2. The beamforming method according to claim 1, wherein the sound source spatial parameter comprises at least one of a sound source direction, a sound source position, a sound source distance, a computing power of a device, a volume of a sound source space.

3. The beamforming method according to claim 1, wherein the microphone array comprises three microphone sub-arrays, each of the microphone sub-arrays comprises a plurality of microphones arranged along a straight line and uniformly spaced, the three microphone sub-arrays are parallel to each other, the three microphone sub-arrays are respectively the first microphone sub-array, the second microphone sub-array and the third microphone sub-array, the distance between two adjacent microphones in the first microphone sub-array is twice the distance between two adjacent microphones in the second microphone sub-array, and the distance between two adjacent microphones in the second microphone sub-array is twice the distance between two adjacent microphones in the third microphone sub-array.

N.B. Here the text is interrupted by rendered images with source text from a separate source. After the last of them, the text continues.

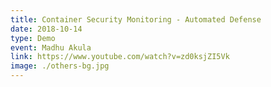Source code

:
 ```yaml
---
title: Container Security Monitoring - Automated Defense
date: 2018-10-14
type: Demo
event: Madhu Akula
link: https://www.youtube.com/watch?v=zd0ksjZI5Vk
image: ./others-bg.jpg
---
```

4. The method of claim 2, wherein the step of selecting output beams corresponding to a plurality of microphones in the microphone array for outputting according to the sound source spatial parameters of the voice signals comprises:

selecting microphones from the microphone array that are smaller than a predetermined number of channels for beamformed output when the computing power of the device is below a preset power threshold.

5. The method of claim 2, wherein the step of selecting output beams corresponding to a plurality of microphones in the microphone array for outputting according to the sound source spatial parameters of the voice signals comprises:

when the sound source distance is greater than a preset distance threshold or the volume of the sound source space is greater than a preset volume threshold, selecting a microphone subarray with the distance between adjacent microphones greater than a preset distance threshold to perform output after beam forming;

and when the sound source distance is smaller than the preset distance threshold or the volume of the sound source space is smaller than the preset volume threshold, selecting the microphone subarray with the adjacent microphone spacing smaller than the preset spacing threshold to output the formed wave beam.

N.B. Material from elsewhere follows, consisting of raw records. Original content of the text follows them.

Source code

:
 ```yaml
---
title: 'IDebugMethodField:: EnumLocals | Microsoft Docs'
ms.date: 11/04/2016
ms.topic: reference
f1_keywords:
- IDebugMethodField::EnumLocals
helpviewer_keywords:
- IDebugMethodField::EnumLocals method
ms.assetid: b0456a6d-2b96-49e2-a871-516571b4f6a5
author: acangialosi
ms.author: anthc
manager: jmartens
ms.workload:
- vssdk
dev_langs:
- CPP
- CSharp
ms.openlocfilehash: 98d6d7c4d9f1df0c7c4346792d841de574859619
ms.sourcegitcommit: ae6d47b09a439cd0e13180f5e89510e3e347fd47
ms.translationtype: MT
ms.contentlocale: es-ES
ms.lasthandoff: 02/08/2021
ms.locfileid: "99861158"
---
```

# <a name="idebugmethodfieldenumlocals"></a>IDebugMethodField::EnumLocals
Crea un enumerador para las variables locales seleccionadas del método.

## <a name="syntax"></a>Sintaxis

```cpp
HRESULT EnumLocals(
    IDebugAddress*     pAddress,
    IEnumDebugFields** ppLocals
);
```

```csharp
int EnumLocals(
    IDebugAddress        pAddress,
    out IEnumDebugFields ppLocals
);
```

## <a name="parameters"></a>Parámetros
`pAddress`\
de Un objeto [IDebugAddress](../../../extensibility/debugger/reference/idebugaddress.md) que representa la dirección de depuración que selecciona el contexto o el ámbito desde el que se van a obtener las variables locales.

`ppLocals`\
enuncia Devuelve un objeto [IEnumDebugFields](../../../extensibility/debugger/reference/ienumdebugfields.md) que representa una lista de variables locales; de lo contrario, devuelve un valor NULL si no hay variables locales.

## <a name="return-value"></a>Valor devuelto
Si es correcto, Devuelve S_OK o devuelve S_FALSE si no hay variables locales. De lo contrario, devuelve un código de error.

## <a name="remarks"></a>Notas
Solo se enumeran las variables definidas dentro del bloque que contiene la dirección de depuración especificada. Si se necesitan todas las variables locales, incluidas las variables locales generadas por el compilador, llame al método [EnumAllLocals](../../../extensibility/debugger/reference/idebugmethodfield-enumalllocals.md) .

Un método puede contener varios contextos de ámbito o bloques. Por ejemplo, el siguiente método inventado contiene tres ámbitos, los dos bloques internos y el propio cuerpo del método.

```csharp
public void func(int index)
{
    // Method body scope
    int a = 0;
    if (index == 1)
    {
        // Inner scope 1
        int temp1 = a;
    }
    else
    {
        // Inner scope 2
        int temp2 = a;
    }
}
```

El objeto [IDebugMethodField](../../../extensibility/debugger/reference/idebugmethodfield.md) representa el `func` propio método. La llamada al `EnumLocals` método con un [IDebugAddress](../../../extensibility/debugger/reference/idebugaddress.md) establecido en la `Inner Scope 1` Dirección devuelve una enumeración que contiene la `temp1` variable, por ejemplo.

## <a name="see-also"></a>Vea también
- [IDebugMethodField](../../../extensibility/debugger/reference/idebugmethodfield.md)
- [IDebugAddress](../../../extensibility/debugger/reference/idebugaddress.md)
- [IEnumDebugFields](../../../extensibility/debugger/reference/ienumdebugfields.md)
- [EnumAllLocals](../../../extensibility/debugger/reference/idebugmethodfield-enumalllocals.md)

6. The method of claim 2, wherein the step of selecting output beams corresponding to a plurality of microphones in the microphone array for outputting according to the sound source spatial parameters of the voice signals comprises:

and selecting a plurality of microphones close to the sound source to construct a group of uniformly-spaced microphone sub-arrays or non-uniformly-spaced microphone sub-arrays according to the sound source direction and the sound source position for outputting after beam forming.

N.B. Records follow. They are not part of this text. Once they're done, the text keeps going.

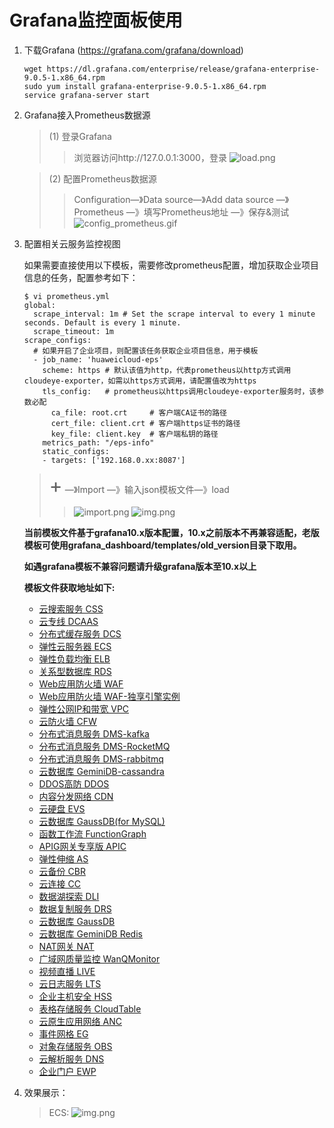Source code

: # Grafana监控面板使用
1. 下载Grafana (https://grafana.com/grafana/download)
   ```
   wget https://dl.grafana.com/enterprise/release/grafana-enterprise-9.0.5-1.x86_64.rpm
   sudo yum install grafana-enterprise-9.0.5-1.x86_64.rpm
   service grafana-server start
   ```
2. Grafana接入Prometheus数据源
   >(1) 登录Grafana
   >> 浏览器访问http://127.0.0.1:3000，登录
   >> ![load.png](pic/login.jpg)
   
   >(2) 配置Prometheus数据源
   >> Configuration—》Data source—》Add data source —》Prometheus —》填写Prometheus地址 —》保存&测试
   >> ![config_prometheus.gif](pic/config_prometheus.gif)
3. 配置相关云服务监控视图

   如果需要直接使用以下模板，需要修改prometheus配置，增加获取企业项目信息的任务，配置参考如下：
   ```
   $ vi prometheus.yml
   global:
     scrape_interval: 1m # Set the scrape interval to every 1 minute seconds. Default is every 1 minute.
     scrape_timeout: 1m
   scrape_configs:
     # 如果开启了企业项目，则配置该任务获取企业项目信息，用于模板
     - job_name: 'huaweicloud-eps'
       scheme: https # 默认该值为http，代表prometheus以http方式调用cloudeye-exporter，如需以https方式调用，请配置值改为https
       tls_config:   # prometheus以https调用cloudeye-exporter服务时，该参数必配
         ca_file: root.crt     # 客户端CA证书的路径
         cert_file: client.crt # 客户端https证书的路径
         key_file: client.key  # 客户端私钥的路径
       metrics_path: "/eps-info"
       static_configs:
       - targets: ['192.168.0.xx:8087']
   ```
   ><font size=6>+</font> —》Import —》输入json模板文件—》load
   >> ![import.png](pic/import.jpg)
   >> ![img.png](pic/load.jpg)
   
   **当前模板文件基于grafana10.x版本配置，10.x之前版本不再兼容适配，老版模板可使用grafana_dashboard/templates/old_version目录下取用。**
   
   **如遇grafana模板不兼容问题请升级grafana版本至10.x以上**
   
   **模板文件获取地址如下:**
   + [云搜索服务 CSS](templates/css(es)_dashboard_template.json)
   + [云专线 DCAAS](templates/dcaas_dashboard_template.json)
   + [分布式缓存服务 DCS](templates/dcs_dashboard_template.json)
   + [弹性云服务器 ECS](templates/ecs_dashboard_template.json)
   + [弹性负载均衡 ELB](templates/elb_dashboard_template.json)
   + [关系型数据库 RDS](templates/rds_dashboard_template.json)
   + [Web应用防火墙 WAF](templates/old_version/waf_dashboard_template.json)
   + [Web应用防火墙 WAF-独享引擎实例](templates/old_version/waf_premium_instance_dashboard_template.json)
   + [弹性公网IP和带宽 VPC](templates/vpc_dashboard_template.json)
   + [云防火墙 CFW](templates/cfw_dashboard_template.json)
   + [分布式消息服务 DMS-kafka](templates/dms(Kafka)_dashboard_template.json)
   + [分布式消息服务 DMS-RocketMQ](templates/dms_RocketMQ_dashboard_template.json)
   + [分布式消息服务 DMS-rabbitmq](templates/dms_rabbitmq-dashboard_template.json)
   + [云数据库 GeminiDB-cassandra](templates/nosql_cassandra_dashboard_template.json)
   + [DDOS高防 DDOS](templates/ddos_dashboard_template.json)
   + [内容分发网络 CDN](templates/cdn_dashboard_template.json)
   + [云硬盘 EVS](templates/evs_dashboard_template.json)
   + [云数据库 GaussDB(for MySQL)](templates/gaussdb(mysql)_dashboard_template.json)
   + [函数工作流 FunctionGraph](templates/functiongraph_dashboard_template.json)
   + [APIG网关专享版 APIC](templates/apic_dashboard_template.json)
   + [弹性伸缩 AS](templates/as_dashboard_template.json)
   + [云备份 CBR](templates/cbr_dashboard_template.json)
   + [云连接 CC](templates/cc_dashboard_template.json)
   + [数据湖探索 DLI](templates/dli_dashboard_template.json)
   + [数据复制服务 DRS](templates/drs_dashboard_template.json)
   + [云数据库 GaussDB](templates/gaussdbv5_dashboard_template.json)
   + [云数据库 GeminiDB Redis](templates/geminidb(redis)_dashboard_template.json)
   + [NAT网关 NAT](templates/nat_dashboard_template.json)
   + [广域网质量监控 WanQMonitor](templates/wanq_monitor_dashboard_template.json)
   + [视频直播 LIVE](templates/live_dashboard_template.json)
   + [云日志服务 LTS](templates/lts_dashboard_template.json)
   + [企业主机安全 HSS](templates/hss_dashboard_template.json)
   + [表格存储服务 CloudTable](templates/cloudtable_dashboard_template.json)
   + [云原生应用网络 ANC](templates/anc_dashboard_template.json)
   + [事件网格 EG](templates/eg_dashboard_template.json)
   + [对象存储服务 OBS](templates/obs_dashboard_template.json)
   + [云解析服务 DNS](templates/dns_dashboard_template.json)
   + [企业门户 EWP](templates/ewp_dashboard_template.json)
4. 效果展示：
   >ECS:
   > ![img.png](pic/ecs.jpg)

7. The beamforming method according to claim 1, wherein after the step of selecting output beams corresponding to a number of microphones in the microphone array for outputting according to the sound source spatial parameters of the voice signals, the method further comprises:

and judging whether noise interference in a preset direction exists or not through sound source positioning, if so, obtaining one path of output by passing the multi-path output beams through the generalized side lobe canceller, and otherwise, directly adding the multi-path output beams to obtain one path of output.

8. A microphone array based beamforming apparatus comprising a processor and a memory electrically connected to the processor, the memory for storing a computer program, the processor for invoking the computer program to perform the method of any of claims 1-7.

9. A storage medium, characterized in that the storage medium stores a computer program executable by a processor to implement the method of any one of claims 1-7.